The trapped gases—usually hydrofluoroolefins (HFOs) or hydrocarbons like cyclopentane—are the real MVPs. They have low thermal conductivity. But over time, they diffuse out, and air (mostly nitrogen and oxygen, with higher λ) diffuses in. The result? Thermal conductivity creeps up. That’s called thermal drift.

📊 Let’s Talk Numbers: Initial vs. Aged Performance

Below is a comparative table summarizing typical performance metrics for Suprasec 2911-based foams, based on lab data and published studies.

Property	Initial Value	Aged (10 years, 23°C)	Test Standard	Notes
Density (kg/m³)	35–45	35–45	ISO 845	Minimal change
Compressive Strength (kPa)	180–250	160–220	ISO 844	Slight decrease
Closed Cell Content (%)	>90%	>88%	ISO 4590	Very stable
Initial λ (mW/m·K)	18–21	–	ISO 8301	Measured at 10°C
Aged λ (mW/m·K)	–	24–28	ASTM C177 / ISO 8301	After 10 years
Dimensional Stability (70°C, 90% RH)	<1% change	<1.5%	ISO 2796	Good resistance

Source: Huntsman Technical Data Sheet (2022); Müller et al., J. Cell. Plast., 2020; Zhang & Liu, Polymer Degrad. Stab., 2019

As you can see, the foam holds up reasonably well. The real story is in that thermal conductivity jump—from ~20 to ~26 mW/m·K over a decade. That’s a 30% increase in heat transfer.
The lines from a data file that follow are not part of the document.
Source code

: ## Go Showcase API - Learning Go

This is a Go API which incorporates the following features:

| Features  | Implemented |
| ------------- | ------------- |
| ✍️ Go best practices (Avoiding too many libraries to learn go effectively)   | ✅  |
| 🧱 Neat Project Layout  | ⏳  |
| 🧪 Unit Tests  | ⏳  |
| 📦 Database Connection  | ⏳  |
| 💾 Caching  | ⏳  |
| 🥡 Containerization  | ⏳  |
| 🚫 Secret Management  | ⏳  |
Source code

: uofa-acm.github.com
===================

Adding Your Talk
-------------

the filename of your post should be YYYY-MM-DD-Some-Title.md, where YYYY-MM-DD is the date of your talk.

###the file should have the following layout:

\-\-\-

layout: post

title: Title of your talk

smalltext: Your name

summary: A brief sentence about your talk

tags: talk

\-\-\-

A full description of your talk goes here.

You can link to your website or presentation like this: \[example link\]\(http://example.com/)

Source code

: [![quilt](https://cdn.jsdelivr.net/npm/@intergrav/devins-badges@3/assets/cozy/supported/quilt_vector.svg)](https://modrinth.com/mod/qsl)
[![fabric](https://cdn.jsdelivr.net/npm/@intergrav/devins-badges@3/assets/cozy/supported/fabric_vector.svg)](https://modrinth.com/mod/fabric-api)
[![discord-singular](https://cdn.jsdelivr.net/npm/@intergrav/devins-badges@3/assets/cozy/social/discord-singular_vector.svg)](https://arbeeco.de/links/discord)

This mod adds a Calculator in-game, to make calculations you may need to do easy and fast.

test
Not catastrophic, but enough to make a building engineer twitch.

⏳ The Aging Game: What Happens Inside the Foam?

Imagine a foam cell as a tiny, sealed balloon filled with a magic gas. Over time, this gas slowly leaks out through the polymer walls (diffusion), while air sneaks in. It’s like your soda going flat, but in slow motion and with more chemistry.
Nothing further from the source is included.